By the time we returned to the United States, I was four and a half months pregnant, and so happy to be home. I began looking around to find a health care provider. I didn’t limit my search to OB/GYNs. I am one of five siblings and my mother gave birth to three of us at home. I knew that she preferred a homebirth to a hospital birth, and I felt certain that I would, too. A home birth would provide more comfort and privacy, I knew. I could labor, deliver the baby, and recover in one place. There would be no strangers walking in and out of my room. I could sleep in my own bed and settle the new baby immediately in his. Despite popular belief, a home birth is very safe for low-risk pregnancies and deliveries. The rate of infection in the mother is lower than in a hospital. Medical intervention is less likely to be needed.
I knew that a midwife would be my best choice of birth attendant for a home birth. I learned that the state of Indiana recognizes only one of two types of legitimate midwife certifications. The “Certified Nurse Midwife (CNM)” can legally practice medicine and deliver babies in Indiana. However, the “Certified Midwife (CM)” can be prosecuted for “practicing medicine” by attending a birth in Indiana. There is a CNM in this area, unfortunately she will not attend home births. I had, in fact, been present at a friend’s birth attended by this CNM. As far as I could see, she worked the same way most OB/GYNs work. She walked into the hospital room at the last possible moment, just in time to catch the baby and leave again. I knew I wanted someone who would be there for more of the labor, who would take the time to get to know Ben and me during the pregnancy, and be more involved and attuned to our needs and preferences during both the pregnancy and the labor.
I found a CM named Mary Helen Ayres who serves the Bloomington area and set up a meeting. She met with Ben and me, and we immediately decided soon after that she would be the perfect fit. She was very professional, yet loving. She answered all our questions perfectly. If we needed transport to the hospital, she had a plan. She was very knowledgeable and experienced. She wasn’t dogmatic about natural birth or natural remedies. She had an OB/GYN that worked with her by seeing her clients twice during their pregnancy so that if anything went wrong, he would be familiar with their medical history and be ready at the hospital to take over. She was exactly what we were looking for.

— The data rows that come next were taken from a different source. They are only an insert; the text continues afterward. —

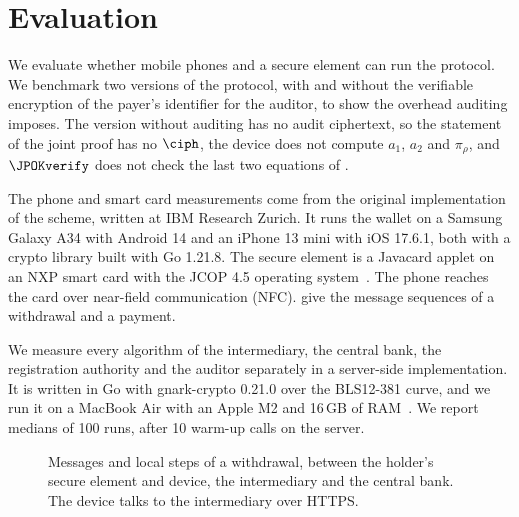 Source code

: \section{Evaluation}\label{sec:offline-evaluation}
\suppressfloats[t]

We evaluate whether mobile phones and a secure element can run the protocol. We
benchmark two versions of
the protocol, with and without the verifiable encryption of the payer's
identifier for the auditor, to show the overhead auditing imposes. The version
without auditing has no audit ciphertext, so the statement of the joint proof
has no $\ciph$, the device does not compute $a_1$, $a_2$ and $\pi_\rho$, and
$\JPOKverify$ does not check the last two equations of
.

The phone and smart card measurements come from the original implementation of
the scheme, written at IBM Research Zurich. It runs the wallet on a Samsung Galaxy A34
with Android 14 and an iPhone 13 mini with iOS 17.6.1, both with a crypto
library built with Go 1.21.8.
The secure element is a Javacard applet on an NXP smart card with the JCOP 4.5
operating system~\cite{javacard}. The phone reaches the card over near-field
communication (NFC).
 give the message sequences
of a withdrawal and a payment.

We measure every algorithm of the intermediary, the central bank, the
registration authority and the auditor separately in a server-side
implementation. It is written in Go with gnark-crypto 0.21.0 over the BLS12-381
curve, and we run it on a MacBook Air with an Apple M2 and 16\,GB of
RAM~\cite{gnark-crypto}. We report medians of 100 runs, after 10 warm-up
calls on the server.

\begin{figure}[htbp] \centering \small
{}
\caption[Offline payments: withdrawal]{Messages and local steps of a
withdrawal, between the holder's secure element and device, the intermediary
and the central bank. The device talks to the intermediary over HTTPS.}
\label{fig:offline-withdraw-seq} \end{figure}


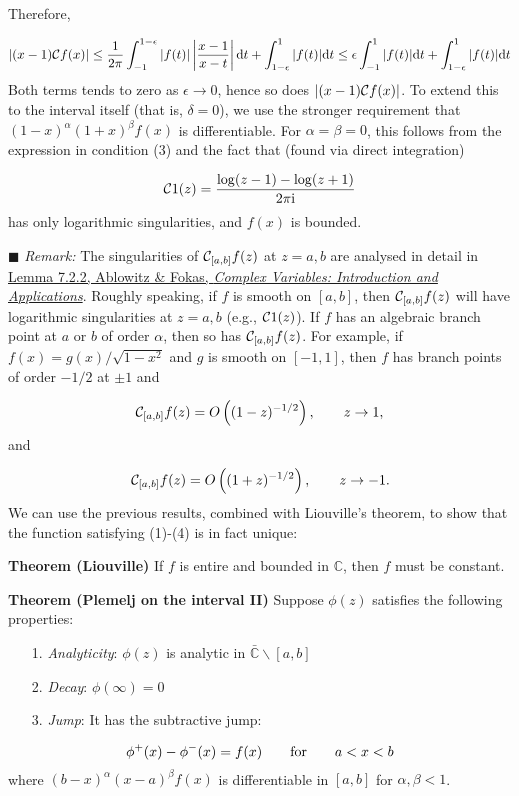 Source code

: \documentclass[12pt,a4paper]{article}
\def\qqfor{\qquad\hbox{for}\qquad}
\def\D{ {\rm d} }
\def\I{ {\rm i} }
\def\C{ {\mathbb C} }
\def\CC{ {\cal C} }
\def\dt{\D t}
\begin{document}
Therefore,

\[
| (x-1) {\cal C} f(x) | \leq {1 \over 2 \pi}\int_{-1}^{1-\epsilon} |f(t) | \left|{x -1 \over x-t }\right| \dt + \int_{1-\epsilon}^1 |f(t) | \dt \leq
\epsilon \int_{-1}^1 |f(t)| \dt + \int_{1-\epsilon}^1 |f(t) | \dt
\]
Both terms tends to zero as $\epsilon \rightarrow 0$, hence so does $| (x-1) {\cal C} f(x) |$.  To extend this to the interval itself (that is, $\delta = 0$), we  use the stronger requirement that $(1-x)^\alpha(1+x)^\beta f(x)$ is differentiable. For $\alpha = \beta = 0$, this follows from the expression in condition (3) and the fact that (found via direct integration)

\[
    \CC 1(z) =  {\log(z-1) - \log(z+1) \over 2 \pi \I}
\]
has only logarithmic singularities, and $f(x)$ is bounded.

\ensuremath{\blacksquare} \emph{Remark:} The singularities of  $\CC_{[a,b]} f(z)$ at $z = a, b$ are analysed in detail in \href{https://www.imperial.ac.uk/admin-services/library/}{Lemma 7.2.2, Ablowitz \& Fokas, \emph{Complex Variables: Introduction and Applications}}. Roughly speaking, if $f$ is smooth on $[a, b]$, then  $\CC_{[a,b]} f(z)$ will have logarithmic singularities at $z = a, b$ (e.g., $\CC 1(z)$). If $f$ has an algebraic branch point at $a$ or $b$ of order $\alpha$, then so has $\CC_{[a,b]} f(z)$. For example, if $f(x) = g(x)/\sqrt{1 -x^2}$ and $g$ is smooth on $[-1, 1]$, then $f$ has branch points of order $-1/2$ at $\pm 1$ and

\[
\CC_{[a,b]} f(z) = O\left( (1-z)^{-1/2}  \right),\qquad z \to 1,
\]
and

\[
\CC_{[a,b]} f(z) = O\left( (1+z)^{-1/2}  \right),\qquad z \to -1.
\]
We can use the previous results, combined with Liouville's theorem, to show that the function satisfying (1)-(4) is in fact unique:

\textbf{Theorem (Liouville)} If $f$ is entire and  bounded in ${\mathbb C}$, then $f$ must be constant.

\textbf{Theorem (Plemelj on the interval II)} Suppose $\phi(z)$ satisfies the following properties:

\begin{itemize}
\item[1. ] \emph{Analyticity}: $\phi(z)$ is analytic in $\bar \C \backslash [a,b]$


\item[2. ] \emph{Decay}: $\phi(\infty) = 0$


\item[3. ] \emph{Jump}: It has the subtractive jump:

\end{itemize}
\[
\phi^+(x) - \phi^-(x) = f(x) \qqfor a < x < b
\]
where $(b-x)^\alpha (x-a)^\beta f(x)$ is differentiable in $[a,b]$ for $\alpha,\beta < 1$.
\end{document}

Every remaining month of my pregnancy, Mary Helen came to my house for a pre-natal visit. She monitored my health carefully, and made sure everything was progressing well. She answered all my questions, and Ben’s questions too. She made sure to get to know my mother, who would also be attending the birth. She made sure I was comfortable with her assistant who would be there, as well. She treated my pregnancy as a blessing and not a condition.
The night I went into labor, I called my mom and Mary Helen to let them know. It was a Sunday evening, and I told them I would call them again when things were really progressing, because I didn't need them yet. Mary Helen was attending another birth of an Amish woman a couple hours away, but she thought she would be finished there soon. Ben and I went to bed and got some sleep. I woke after about four hours when the contractions became too intense for me to sleep through them. Then I read a book in the early morning, pausing as each contraction came and went. When things really started to pick up, I woke Ben up and asked him to get me something to eat. Then we called my mom and Mary Helen to ask them to come. My mom got there soon, but Mary Helen had to call her back-up midwife and send her in our direction because the Amish woman had not given birth yet. By the time I was told this, I was far along enough during labor that I couldn’t give it too much thought, and consequently, I didn’t have time or energy to be severely disappointed.
When my mom arrived, labor was growing very intense and I remember hearing her call the mid-wife to tell her I was in transition. I thought, “Thank God!” I vomited on our couch and was very upset with myself, and soon afterward I moved into my bedroom. When the midwife arrived, she got everything ready then checked me. She said I was 9cm dilated and almost ready to push. I started to push soon afterward. Then someone asked if I needed to use the toilet. I made my way to the bathroom and continued to push on the toilet for a couple minutes. Ben was behind me, supporting my weight, and I actually gave birth on our bathroom floor. Oops.
Someone asked me if I could get back to the bed, and I thought, No, I can’t, but I stood up to go anyway. I passed out immediately, but my dear sister-in-law who had come too caught me. I woke up on the floor of my bedroom. The mid-wife stitched me up since I had torn. I was very nauseous and lightheaded, and the mid-wife asked if I would like to have an IV. I said no, because I thought I would feel better pretty quickly. Looking back, I wish I had taken the IV. I ended up being in bed for the next four hours. I couldn’t move without feeling sick, and every time I tried to drink anything, I was afraid I would vomit again. My mom had to keep coaxing me to sip juice, and I was exhausted. I think if I had just taken the IV, I would have felt better much sooner.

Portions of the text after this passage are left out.